The production never quite dares creep into Britten’s darkest corners. Galpin’s biography in the program notes that she has recently returned from Rwanda where she helped underprivileged children “foster self-confidence and the ability to express emotions in a positive way.”

That’s what the Governess would like from Miles, but Miles knows she would never be able to hear it if he did. Michael Kepler Meo, an impressively confident boy soprano with an eloquent musicality and a becoming stage manner, was a vulnerable Miles. Britten’s score and Myfanwy Piper’s libretto suggest a boy who is more a threat, but this Miles was the modern innocent abused and wounded, seeking comfort.

That played into Racette’s Governess, whose hysteria proved compelling theater, if on the all-purpose side.
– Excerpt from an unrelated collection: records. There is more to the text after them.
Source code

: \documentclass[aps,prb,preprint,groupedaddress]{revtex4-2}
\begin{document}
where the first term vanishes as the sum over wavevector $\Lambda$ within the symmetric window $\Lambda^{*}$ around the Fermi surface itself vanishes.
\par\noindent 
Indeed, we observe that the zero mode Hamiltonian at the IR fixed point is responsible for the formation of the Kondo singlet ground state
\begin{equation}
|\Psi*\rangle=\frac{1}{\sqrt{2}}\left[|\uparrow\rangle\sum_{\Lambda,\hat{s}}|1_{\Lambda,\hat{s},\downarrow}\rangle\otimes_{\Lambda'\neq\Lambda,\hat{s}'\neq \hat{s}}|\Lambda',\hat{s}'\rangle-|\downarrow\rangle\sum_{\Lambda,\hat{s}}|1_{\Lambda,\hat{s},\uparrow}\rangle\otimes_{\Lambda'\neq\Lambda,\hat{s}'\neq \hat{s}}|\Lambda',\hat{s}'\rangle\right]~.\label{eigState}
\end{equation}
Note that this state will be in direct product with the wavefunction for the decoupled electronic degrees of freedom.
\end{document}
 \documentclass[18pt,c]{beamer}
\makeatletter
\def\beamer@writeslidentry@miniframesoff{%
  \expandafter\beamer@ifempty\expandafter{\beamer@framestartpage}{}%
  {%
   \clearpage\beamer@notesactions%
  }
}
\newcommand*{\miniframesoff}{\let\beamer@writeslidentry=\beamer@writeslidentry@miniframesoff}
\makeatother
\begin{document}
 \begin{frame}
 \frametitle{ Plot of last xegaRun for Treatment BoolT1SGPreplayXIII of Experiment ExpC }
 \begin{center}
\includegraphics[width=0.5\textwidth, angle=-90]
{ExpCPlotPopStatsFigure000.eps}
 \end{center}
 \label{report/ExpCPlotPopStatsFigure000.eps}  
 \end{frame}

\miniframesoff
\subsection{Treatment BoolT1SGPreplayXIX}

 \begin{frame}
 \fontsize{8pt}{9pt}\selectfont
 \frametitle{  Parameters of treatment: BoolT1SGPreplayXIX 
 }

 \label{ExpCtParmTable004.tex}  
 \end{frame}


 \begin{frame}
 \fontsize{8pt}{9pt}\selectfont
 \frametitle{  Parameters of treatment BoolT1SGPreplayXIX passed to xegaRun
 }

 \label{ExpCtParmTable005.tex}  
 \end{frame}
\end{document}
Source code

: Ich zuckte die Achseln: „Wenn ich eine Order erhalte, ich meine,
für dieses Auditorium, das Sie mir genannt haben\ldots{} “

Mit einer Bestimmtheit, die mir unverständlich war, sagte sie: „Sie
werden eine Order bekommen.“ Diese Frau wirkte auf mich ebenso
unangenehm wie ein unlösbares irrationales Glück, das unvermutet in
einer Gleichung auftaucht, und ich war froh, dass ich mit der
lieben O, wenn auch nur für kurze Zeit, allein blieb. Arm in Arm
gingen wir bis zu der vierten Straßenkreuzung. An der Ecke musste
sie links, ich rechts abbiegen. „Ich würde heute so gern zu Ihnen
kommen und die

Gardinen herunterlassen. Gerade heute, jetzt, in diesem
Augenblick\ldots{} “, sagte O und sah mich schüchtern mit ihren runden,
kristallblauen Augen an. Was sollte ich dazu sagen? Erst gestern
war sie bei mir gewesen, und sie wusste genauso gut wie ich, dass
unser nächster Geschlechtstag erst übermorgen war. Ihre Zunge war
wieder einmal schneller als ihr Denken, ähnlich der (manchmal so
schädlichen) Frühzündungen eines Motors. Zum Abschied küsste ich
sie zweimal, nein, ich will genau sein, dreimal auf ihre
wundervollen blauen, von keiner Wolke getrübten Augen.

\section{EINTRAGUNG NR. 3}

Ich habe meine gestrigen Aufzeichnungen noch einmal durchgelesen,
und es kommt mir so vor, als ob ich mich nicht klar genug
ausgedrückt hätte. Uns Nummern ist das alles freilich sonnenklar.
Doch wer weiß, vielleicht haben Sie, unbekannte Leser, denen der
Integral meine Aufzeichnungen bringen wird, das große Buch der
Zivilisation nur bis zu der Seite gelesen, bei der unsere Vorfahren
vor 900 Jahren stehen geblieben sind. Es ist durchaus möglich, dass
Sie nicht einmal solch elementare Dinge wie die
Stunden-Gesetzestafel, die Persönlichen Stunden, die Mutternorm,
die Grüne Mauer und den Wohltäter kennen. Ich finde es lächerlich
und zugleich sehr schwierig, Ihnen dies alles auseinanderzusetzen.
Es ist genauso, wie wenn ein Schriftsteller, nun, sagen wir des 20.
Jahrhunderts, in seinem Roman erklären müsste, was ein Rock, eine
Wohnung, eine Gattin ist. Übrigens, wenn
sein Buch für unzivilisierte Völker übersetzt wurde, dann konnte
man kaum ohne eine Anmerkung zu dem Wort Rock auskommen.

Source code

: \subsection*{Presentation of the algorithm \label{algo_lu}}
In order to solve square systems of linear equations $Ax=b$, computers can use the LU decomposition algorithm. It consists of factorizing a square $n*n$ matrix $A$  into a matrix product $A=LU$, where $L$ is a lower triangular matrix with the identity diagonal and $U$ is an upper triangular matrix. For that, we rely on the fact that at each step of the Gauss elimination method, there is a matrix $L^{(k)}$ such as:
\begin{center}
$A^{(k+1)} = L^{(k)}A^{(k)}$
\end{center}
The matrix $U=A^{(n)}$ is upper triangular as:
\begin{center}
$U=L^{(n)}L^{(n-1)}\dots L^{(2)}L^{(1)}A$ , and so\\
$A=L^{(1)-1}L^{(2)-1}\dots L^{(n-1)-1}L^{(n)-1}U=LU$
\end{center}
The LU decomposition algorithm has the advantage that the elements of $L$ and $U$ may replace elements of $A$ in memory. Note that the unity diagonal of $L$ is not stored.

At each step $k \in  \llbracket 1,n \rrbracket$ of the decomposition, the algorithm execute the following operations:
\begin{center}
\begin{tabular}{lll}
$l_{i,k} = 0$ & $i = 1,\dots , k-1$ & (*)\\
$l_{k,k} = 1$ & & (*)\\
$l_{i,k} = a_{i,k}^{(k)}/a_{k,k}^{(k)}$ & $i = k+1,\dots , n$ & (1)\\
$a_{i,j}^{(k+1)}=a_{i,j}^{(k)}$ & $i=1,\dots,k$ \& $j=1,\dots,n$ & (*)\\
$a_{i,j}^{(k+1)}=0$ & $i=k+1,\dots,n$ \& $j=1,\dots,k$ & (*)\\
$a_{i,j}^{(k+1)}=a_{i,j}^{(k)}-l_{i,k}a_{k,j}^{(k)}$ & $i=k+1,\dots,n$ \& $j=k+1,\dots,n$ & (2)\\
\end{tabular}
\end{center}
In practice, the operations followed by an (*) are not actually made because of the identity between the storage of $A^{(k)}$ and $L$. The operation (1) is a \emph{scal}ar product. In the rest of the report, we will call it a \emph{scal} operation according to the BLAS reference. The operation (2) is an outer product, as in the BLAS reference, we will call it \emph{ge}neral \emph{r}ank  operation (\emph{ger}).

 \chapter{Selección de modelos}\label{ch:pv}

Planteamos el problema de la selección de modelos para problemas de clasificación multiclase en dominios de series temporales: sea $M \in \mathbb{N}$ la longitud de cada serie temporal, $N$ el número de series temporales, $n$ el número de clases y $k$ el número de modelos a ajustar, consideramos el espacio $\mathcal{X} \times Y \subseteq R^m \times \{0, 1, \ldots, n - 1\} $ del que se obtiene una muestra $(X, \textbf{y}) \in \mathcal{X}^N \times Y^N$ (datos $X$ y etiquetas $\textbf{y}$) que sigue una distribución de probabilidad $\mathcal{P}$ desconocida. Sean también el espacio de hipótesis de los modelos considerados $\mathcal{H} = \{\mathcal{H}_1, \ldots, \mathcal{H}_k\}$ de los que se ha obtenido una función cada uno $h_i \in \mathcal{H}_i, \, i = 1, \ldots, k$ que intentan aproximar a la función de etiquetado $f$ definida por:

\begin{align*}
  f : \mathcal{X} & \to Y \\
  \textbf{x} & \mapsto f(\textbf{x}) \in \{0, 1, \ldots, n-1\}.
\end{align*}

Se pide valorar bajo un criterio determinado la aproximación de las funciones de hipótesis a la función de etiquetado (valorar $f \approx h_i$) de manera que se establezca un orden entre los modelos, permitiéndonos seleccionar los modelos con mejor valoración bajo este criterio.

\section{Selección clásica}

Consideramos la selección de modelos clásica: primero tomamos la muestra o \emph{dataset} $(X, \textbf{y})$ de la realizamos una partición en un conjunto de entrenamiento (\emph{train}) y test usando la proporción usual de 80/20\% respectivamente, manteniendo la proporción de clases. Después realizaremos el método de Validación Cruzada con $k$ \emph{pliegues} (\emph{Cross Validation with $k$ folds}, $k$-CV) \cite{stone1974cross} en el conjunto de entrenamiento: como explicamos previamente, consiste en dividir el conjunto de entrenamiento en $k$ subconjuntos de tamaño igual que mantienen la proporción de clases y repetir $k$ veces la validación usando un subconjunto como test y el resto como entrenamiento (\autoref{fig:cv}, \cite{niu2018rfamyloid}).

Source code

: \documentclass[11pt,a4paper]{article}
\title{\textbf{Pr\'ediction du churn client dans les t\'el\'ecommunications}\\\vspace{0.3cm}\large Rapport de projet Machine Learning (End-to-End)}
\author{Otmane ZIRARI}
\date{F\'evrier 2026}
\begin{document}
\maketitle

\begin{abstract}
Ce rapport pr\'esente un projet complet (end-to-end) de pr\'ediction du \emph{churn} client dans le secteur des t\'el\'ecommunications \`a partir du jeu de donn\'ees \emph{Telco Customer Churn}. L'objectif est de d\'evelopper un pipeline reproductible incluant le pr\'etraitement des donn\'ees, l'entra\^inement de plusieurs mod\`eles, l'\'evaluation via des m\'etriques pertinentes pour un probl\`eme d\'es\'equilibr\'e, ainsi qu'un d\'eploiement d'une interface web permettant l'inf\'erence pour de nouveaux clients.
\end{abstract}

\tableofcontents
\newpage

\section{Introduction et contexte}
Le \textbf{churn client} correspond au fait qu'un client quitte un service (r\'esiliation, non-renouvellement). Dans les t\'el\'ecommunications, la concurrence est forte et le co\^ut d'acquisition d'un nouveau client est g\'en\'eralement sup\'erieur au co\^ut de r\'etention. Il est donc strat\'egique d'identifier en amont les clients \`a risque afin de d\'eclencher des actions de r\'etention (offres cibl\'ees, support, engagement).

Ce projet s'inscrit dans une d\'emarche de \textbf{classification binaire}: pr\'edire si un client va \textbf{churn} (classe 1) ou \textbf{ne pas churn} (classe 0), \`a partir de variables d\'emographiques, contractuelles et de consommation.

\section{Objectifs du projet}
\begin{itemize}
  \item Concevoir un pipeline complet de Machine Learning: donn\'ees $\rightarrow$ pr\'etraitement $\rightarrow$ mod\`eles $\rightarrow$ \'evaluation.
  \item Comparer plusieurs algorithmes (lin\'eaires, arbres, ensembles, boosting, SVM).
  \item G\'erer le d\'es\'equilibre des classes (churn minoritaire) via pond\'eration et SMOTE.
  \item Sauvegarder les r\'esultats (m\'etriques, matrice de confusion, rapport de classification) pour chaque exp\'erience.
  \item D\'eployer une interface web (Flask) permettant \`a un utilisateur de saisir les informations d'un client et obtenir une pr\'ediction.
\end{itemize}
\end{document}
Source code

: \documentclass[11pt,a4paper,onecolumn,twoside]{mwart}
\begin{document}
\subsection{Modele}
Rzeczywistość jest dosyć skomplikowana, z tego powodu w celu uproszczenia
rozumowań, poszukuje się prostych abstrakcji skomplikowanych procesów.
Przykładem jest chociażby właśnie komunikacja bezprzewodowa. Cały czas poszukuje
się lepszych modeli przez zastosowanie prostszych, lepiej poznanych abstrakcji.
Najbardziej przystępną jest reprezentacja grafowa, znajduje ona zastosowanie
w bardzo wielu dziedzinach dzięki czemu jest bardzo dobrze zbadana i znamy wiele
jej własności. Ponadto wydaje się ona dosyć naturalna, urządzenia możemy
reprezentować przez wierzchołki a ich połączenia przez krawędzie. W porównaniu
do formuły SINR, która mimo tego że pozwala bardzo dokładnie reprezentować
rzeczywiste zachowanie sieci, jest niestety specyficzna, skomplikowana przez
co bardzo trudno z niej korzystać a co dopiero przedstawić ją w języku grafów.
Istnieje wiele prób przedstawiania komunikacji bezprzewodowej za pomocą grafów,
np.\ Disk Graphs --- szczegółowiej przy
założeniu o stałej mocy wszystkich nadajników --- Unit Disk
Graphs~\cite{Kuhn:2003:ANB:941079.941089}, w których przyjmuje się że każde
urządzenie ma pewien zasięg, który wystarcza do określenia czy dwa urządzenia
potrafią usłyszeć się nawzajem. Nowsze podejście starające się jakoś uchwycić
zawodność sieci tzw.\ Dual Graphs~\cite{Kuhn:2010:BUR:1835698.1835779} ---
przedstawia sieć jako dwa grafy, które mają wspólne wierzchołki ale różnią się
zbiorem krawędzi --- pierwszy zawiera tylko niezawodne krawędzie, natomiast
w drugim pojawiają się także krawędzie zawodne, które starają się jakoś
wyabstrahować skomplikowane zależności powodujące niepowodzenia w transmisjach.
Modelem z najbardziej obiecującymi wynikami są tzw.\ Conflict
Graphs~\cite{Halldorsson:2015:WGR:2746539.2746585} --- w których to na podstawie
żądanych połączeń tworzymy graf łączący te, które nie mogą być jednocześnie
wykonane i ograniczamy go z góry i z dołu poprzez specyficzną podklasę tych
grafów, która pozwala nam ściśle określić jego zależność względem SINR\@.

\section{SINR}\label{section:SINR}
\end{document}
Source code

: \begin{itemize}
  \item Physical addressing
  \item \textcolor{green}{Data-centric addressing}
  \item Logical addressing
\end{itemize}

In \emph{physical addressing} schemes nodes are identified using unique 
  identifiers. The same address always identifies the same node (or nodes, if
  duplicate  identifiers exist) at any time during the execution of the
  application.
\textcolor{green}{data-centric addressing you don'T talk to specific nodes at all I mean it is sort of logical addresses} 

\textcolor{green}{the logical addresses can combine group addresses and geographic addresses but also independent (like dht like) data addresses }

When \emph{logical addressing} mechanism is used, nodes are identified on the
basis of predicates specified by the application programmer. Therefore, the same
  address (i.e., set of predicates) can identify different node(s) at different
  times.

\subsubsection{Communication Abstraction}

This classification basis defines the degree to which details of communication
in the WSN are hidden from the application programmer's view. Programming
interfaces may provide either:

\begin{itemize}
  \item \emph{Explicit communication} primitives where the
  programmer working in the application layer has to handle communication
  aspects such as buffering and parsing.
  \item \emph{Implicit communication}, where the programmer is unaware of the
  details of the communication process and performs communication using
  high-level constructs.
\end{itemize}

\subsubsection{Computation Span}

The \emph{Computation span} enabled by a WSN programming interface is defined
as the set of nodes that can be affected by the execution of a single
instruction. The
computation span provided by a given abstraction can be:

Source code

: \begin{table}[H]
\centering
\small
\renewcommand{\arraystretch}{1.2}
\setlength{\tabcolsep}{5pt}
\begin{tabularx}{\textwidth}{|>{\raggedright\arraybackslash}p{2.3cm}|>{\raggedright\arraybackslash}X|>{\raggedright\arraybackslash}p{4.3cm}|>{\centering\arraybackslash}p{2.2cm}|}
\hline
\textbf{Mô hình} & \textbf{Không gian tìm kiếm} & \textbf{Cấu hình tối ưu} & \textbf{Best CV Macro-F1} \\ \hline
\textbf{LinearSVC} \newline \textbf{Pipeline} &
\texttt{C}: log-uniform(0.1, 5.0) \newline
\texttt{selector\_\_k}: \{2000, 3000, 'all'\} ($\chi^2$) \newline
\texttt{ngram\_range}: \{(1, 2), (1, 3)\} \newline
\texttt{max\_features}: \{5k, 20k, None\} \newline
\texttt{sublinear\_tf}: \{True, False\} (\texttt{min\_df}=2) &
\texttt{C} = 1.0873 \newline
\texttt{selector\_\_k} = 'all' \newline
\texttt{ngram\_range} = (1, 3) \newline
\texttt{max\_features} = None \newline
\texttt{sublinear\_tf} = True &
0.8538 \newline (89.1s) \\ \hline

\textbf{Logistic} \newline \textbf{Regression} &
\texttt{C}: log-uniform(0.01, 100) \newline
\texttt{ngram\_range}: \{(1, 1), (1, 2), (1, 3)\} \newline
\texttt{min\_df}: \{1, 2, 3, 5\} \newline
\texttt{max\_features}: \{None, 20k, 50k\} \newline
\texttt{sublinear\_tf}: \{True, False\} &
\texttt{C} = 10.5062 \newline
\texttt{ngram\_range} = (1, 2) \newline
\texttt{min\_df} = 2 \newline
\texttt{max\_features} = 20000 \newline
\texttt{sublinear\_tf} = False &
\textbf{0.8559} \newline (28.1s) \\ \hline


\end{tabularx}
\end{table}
She seemed the sort who could have been done in by just about anything. Both she and Ann Murray (Mrs. Grose) have large voices, and although they enunciated the English text admirably, they also produced a vibrato-rich blend in ensemble passages that undid them. Ashley Emerson was a striking Flora, the little angel who isn’t such a little angel.

William Burden was a suave Quint and also sang the prologue with polish if without the curious edge characteristic of Britten tenors. Tamara Wilson’s Miss Jessel was more a spook, coming across as having just been dredged from the lake.

An odder, angrier, more mysterious “Turn of the Screw” can leave an audience too shaken to applaud. Saturday was a night to cheer the cleverness of a director and designer and the devotion of singers, a virtuoso instrumental ensemble and Conlon’s engaged conducting.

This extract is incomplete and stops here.